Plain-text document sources
═══
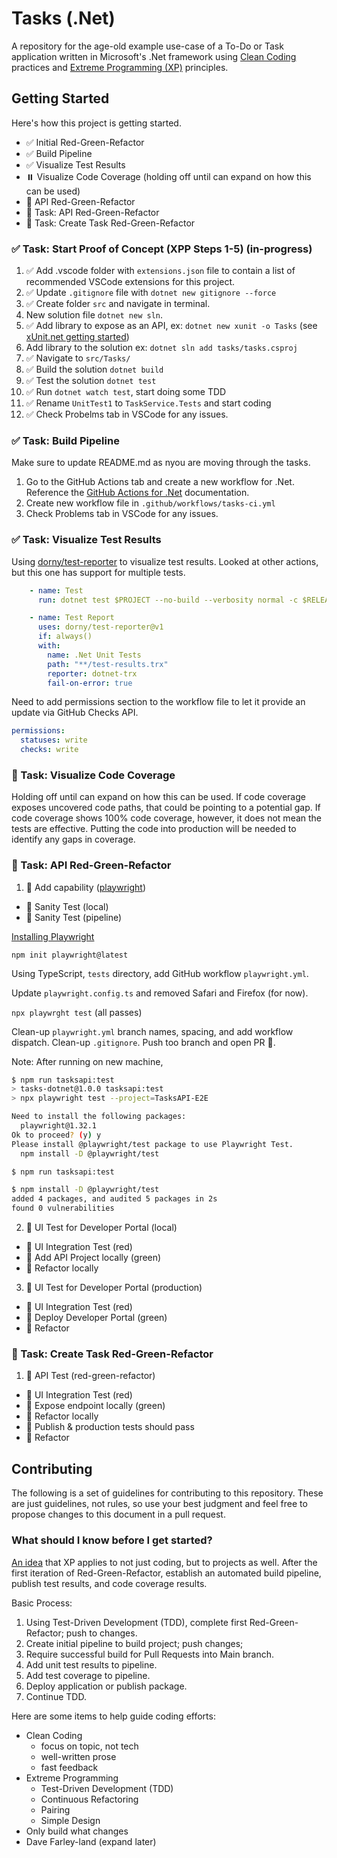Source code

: # Tasks (.Net)

A repository for the age-old example use-case of a To-Do or Task application written in Microsoft's .Net framework using [Clean Coding](cleancoders.com) practices and [Extreme Programming (XP)](https://martinfowler.com/bliki/ExtremeProgramming.html) principles.

## Getting Started

Here's how this project is getting started.

- ✅ Initial Red-Green-Refactor
- ✅ Build Pipeline
- ✅ Visualize Test Results
- ⏸️ Visualize Code Coverage (holding off until can expand on how this can be used)
- 🔲 API Red-Green-Refactor
- 🔲 Task: API Red-Green-Refactor
- 🔲 Task: Create Task Red-Green-Refactor

### ✅ Task: Start Proof of Concept (XPP Steps 1-5) (in-progress)

1. ✅ Add .vscode folder with `extensions.json` file to contain a list of recommended VSCode extensions for this project.
2. ✅ Update `.gitignore` file with `dotnet new gitignore --force`
3. ✅ Create folder `src` and navigate in terminal.
4. New solution file `dotnet new sln`.
5. ✅ Add library to expose as an API, ex: `dotnet new xunit -o Tasks` (see [xUnit.net getting started](https://xunit.net/docs/getting-started/netcore/cmdline))
6. Add library to the solution ex: `dotnet sln add tasks/tasks.csproj`
7. ✅ Navigate to `src/Tasks/`
8. ✅ Build the solution `dotnet build`
9. ✅ Test the solution `dotnet test`
10. ✅ Run `dotnet watch test`, start doing some TDD
11. ✅ Rename `UnitTest1` to `TaskService.Tests` and start coding
12. ✅ Check Probelms tab in VSCode for any issues.

### ✅ Task: Build Pipeline

Make sure to update README.md as nyou are moving through the tasks.

1. Go to the GitHub Actions tab and create a new workflow for .Net. Reference the [GitHub Actions for .Net](https://docs.github.com/en/actions/automating-builds-and-tests/building-and-testing-net) documentation.
2. Create new workflow file in `.github/workflows/tasks-ci.yml`
3. Check Problems tab in VSCode for any issues.

### ✅ Task: Visualize Test Results

Using [dorny/test-reporter](https://github.com/dorny/test-reporter) to visualize test results. Looked at other actions, but this one has support for multiple tests.

```yml
    - name: Test
      run: dotnet test $PROJECT --no-build --verbosity normal -c $RELEASE --logger "trx;LogFileName=test-results.trx"

    - name: Test Report
      uses: dorny/test-reporter@v1
      if: always()
      with:
        name: .Net Unit Tests
        path: "**/test-results.trx"
        reporter: dotnet-trx
        fail-on-error: true
```

Need to add permissions section to the workflow file to let it provide an update via GitHub Checks API.

```yml
permissions:
  statuses: write
  checks: write
```

### 🔲 Task: Visualize Code Coverage

Holding off until can expand on how this can be used. If code coverage exposes uncovered code paths, that could be pointing to a potential gap.
If code coverage shows 100% code coverage, however, it does not mean the tests are effective. Putting the code into production will be needed to
identify any gaps in coverage.

### 🔲 Task: API Red-Green-Refactor

1. 🔲 Add capability ([playwright](https://playwright.dev))
  - 🔲 Sanity Test (local)
  - 🔲 Sanity Test (pipeline)

[Installing Playwright](https://playwright.dev/docs/intro#installing-playwright)

```shell
npm init playwright@latest
```

Using TypeScript, `tests` directory, add GitHub workflow `playwright.yml`.

Update `playwright.config.ts` and removed Safari and Firefox (for now).

`npx playwrght test` (all passes)

Clean-up `playwright.yml` branch names, spacing, and add workflow dispatch.
Clean-up `.gitignore`.
Push too branch and open PR 🤞.

Note: After running on new machine,
```bash
$ npm run tasksapi:test
> tasks-dotnet@1.0.0 tasksapi:test
> npx playwright test --project=TasksAPI-E2E

Need to install the following packages:
  playwright@1.32.1
Ok to proceed? (y) y
Please install @playwright/test package to use Playwright Test.
  npm install -D @playwright/test

$ npm run tasksapi:test

$ npm install -D @playwright/test
added 4 packages, and audited 5 packages in 2s
found 0 vulnerabilities
```

2. 🔲 UI Test for Developer Portal (local)
  - 🔲 UI Integration Test (red)
  - 🔲 Add API Project locally (green)
  - 🔲 Refactor locally
3. 🔲 UI Test for Developer Portal (production)
  - 🔲 UI Integration Test (red)
  - 🔲 Deploy Developer Portal (green)
  - 🔲 Refactor


### 🔲 Task: Create Task Red-Green-Refactor

1. 🔲 API Test (red-green-refactor)
  - 🔲 UI Integration Test (red)
  - 🔲 Expose endpoint locally (green)
  - 🔲 Refactor locally
  - 🔲 Publish & production tests should pass
  - 🔲 Refactor

## Contributing

The following is a set of guidelines for contributing to this repository. These are just guidelines, not rules, so use your best judgment and feel free to propose changes to this document in a pull request.

### What should I know before I get started?

[An idea](https://boster.dev/thoughts/extreme-programming-projects/) that XP applies to not just coding, but to projects as well. After the first iteration of Red-Green-Refactor, establish an automated build pipeline, publish test results, and code coverage results.

Basic Process:

1. Using Test-Driven Development (TDD), complete first Red-Green-Refactor; push to changes.
2. Create initial pipeline to build project; push changes;
3. Require successful build for Pull Requests into Main branch.
4. Add unit test results to pipeline.
5. Add test coverage to pipeline.
6. Deploy application or publish package.
7. Continue TDD.

Here are some items to help guide coding efforts:

- Clean Coding
  - focus on topic, not tech
  - well-written prose
  - fast feedback
- Extreme Programming
  - Test-Driven Development (TDD)
  - Continuous Refactoring
  - Pairing
  - Simple Design
- Only build what changes
- Dave Farley-land (expand later)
═══
List every line above containing the word "should".

Answer to the problem —
  - 🔲 Publish & production tests should pass
### What should I know before I get started?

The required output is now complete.